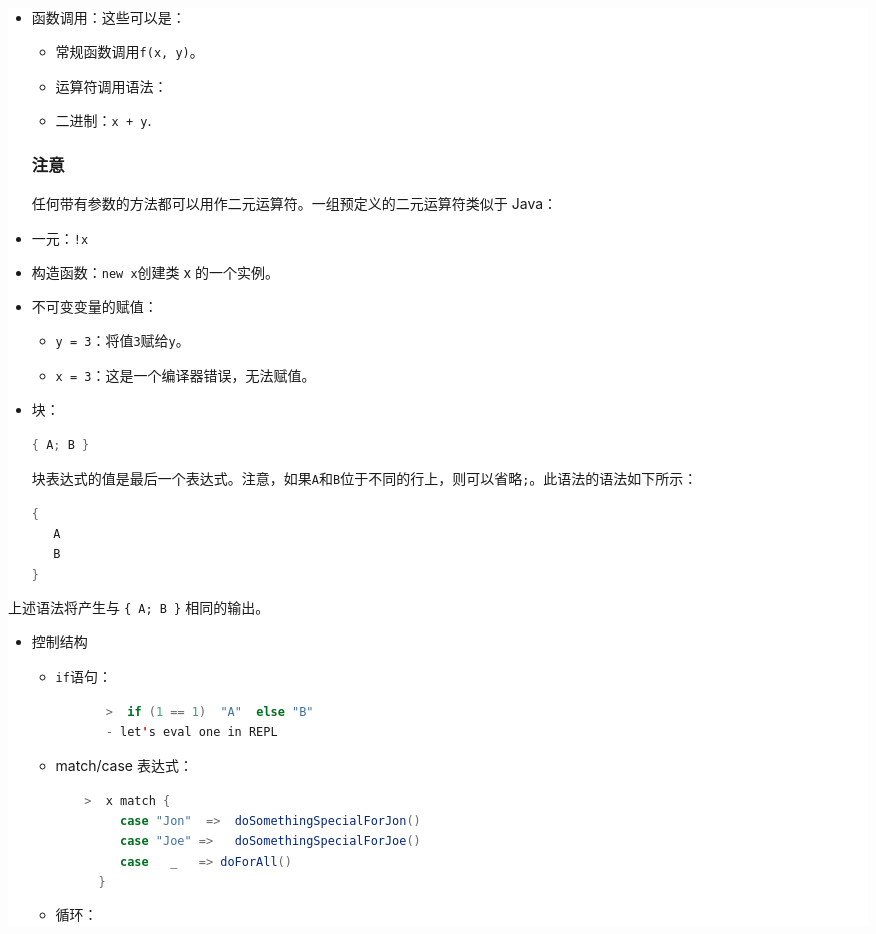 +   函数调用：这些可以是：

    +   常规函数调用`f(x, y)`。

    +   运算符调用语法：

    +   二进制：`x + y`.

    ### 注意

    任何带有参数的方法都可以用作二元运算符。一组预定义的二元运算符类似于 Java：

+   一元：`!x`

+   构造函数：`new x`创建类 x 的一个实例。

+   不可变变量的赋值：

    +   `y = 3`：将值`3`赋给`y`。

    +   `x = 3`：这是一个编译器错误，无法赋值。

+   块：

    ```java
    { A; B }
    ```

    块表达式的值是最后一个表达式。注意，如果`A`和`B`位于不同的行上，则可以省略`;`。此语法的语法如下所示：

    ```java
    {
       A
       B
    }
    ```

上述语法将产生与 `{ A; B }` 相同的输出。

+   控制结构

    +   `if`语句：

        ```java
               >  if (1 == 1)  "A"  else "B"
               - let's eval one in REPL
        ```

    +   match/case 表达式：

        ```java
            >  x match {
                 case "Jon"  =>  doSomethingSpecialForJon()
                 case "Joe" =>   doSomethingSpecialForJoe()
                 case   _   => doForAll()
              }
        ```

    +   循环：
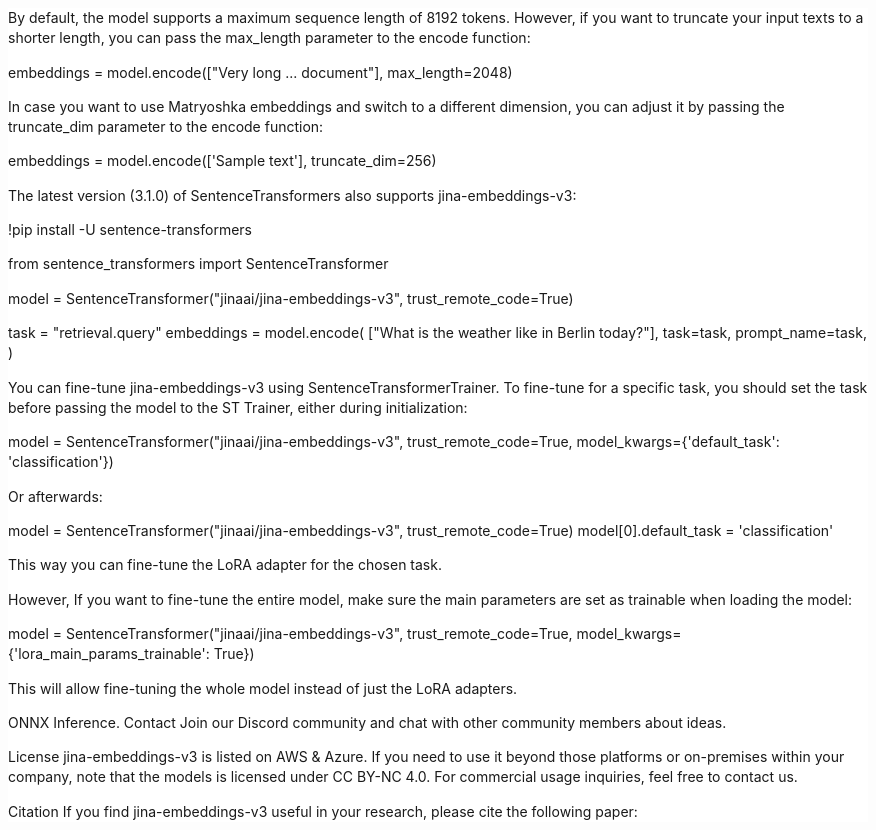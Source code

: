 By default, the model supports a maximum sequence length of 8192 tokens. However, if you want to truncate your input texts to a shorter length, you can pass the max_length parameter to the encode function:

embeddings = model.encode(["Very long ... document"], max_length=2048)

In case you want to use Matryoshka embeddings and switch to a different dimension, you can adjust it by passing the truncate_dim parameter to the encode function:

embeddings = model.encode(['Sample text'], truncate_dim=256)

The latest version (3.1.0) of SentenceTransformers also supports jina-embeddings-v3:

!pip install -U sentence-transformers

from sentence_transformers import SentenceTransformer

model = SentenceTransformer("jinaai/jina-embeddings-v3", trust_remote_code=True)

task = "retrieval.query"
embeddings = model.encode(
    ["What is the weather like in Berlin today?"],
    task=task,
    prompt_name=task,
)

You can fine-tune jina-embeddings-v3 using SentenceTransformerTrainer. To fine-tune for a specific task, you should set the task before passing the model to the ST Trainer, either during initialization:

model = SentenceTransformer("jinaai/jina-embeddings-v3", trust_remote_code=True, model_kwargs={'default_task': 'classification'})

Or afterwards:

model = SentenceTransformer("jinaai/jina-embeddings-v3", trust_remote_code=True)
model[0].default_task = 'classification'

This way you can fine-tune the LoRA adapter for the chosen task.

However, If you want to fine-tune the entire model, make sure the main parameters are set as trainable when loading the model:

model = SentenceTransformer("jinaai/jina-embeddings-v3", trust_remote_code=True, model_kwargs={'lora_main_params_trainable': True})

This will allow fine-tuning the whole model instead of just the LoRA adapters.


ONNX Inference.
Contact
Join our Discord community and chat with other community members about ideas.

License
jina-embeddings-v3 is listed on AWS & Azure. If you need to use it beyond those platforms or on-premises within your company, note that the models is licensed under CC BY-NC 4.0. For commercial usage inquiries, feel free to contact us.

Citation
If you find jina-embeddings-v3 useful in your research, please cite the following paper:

---

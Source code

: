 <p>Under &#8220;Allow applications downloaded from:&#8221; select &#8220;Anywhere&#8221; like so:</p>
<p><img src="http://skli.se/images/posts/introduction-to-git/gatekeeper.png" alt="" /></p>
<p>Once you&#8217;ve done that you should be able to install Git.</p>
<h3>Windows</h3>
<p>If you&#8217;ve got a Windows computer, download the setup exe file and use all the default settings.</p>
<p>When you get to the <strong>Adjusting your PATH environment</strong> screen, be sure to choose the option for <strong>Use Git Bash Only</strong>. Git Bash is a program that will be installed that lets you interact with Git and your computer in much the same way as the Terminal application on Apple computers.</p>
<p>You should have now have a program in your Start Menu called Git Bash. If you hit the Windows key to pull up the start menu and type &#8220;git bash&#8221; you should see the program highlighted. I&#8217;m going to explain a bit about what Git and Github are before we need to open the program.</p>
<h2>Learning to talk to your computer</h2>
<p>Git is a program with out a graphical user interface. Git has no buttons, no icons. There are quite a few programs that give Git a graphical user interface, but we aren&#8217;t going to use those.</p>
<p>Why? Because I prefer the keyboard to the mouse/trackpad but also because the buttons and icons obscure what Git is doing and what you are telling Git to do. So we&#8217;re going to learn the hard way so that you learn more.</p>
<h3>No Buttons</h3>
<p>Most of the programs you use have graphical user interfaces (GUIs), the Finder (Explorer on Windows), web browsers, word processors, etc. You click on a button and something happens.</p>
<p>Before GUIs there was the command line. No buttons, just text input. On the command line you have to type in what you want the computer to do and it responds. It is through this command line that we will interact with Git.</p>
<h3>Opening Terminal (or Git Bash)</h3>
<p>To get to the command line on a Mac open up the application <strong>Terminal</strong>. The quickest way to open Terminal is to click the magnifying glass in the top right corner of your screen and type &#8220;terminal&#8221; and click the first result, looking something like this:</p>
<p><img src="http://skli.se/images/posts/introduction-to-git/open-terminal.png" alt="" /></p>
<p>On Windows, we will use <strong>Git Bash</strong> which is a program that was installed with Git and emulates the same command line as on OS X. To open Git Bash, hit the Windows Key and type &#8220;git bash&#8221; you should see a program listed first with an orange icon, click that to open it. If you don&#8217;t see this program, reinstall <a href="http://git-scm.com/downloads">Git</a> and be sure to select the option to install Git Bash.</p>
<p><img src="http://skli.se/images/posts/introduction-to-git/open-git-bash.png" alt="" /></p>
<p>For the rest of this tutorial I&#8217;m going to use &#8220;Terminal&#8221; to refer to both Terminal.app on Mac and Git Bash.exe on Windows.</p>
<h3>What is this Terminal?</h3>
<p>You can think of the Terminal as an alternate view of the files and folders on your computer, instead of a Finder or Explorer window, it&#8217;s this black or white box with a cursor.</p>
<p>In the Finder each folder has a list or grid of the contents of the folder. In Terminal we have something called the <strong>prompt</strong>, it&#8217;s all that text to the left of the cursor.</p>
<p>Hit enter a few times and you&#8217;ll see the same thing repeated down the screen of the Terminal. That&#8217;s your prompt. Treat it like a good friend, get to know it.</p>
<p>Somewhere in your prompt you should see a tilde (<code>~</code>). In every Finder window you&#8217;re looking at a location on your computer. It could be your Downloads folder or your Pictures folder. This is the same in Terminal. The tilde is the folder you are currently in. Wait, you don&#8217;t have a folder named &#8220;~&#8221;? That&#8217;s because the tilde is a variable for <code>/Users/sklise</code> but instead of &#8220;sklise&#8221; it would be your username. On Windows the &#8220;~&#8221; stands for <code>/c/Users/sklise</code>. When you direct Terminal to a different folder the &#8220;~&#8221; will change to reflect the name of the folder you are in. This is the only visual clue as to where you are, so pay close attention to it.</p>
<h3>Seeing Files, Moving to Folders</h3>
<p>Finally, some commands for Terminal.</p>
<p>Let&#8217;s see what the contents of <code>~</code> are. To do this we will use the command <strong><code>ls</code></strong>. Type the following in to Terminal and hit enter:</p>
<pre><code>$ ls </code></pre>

### TASK
Return each line from the entries above that includes "click".

### TASK OUTPUT
<p>Most of the programs you use have graphical user interfaces (GUIs), the Finder (Explorer on Windows), web browsers, word processors, etc. You click on a button and something happens.</p>
<p>To get to the command line on a Mac open up the application <strong>Terminal</strong>. The quickest way to open Terminal is to click the magnifying glass in the top right corner of your screen and type &#8220;terminal&#8221; and click the first result, looking something like this:</p>
<p>On Windows, we will use <strong>Git Bash</strong> which is a program that was installed with Git and emulates the same command line as on OS X. To open Git Bash, hit the Windows Key and type &#8220;git bash&#8221; you should see a program listed first with an orange icon, click that to open it. If you don&#8217;t see this program, reinstall <a href="http://git-scm.com/downloads">Git</a> and be sure to select the option to install Git Bash.</p>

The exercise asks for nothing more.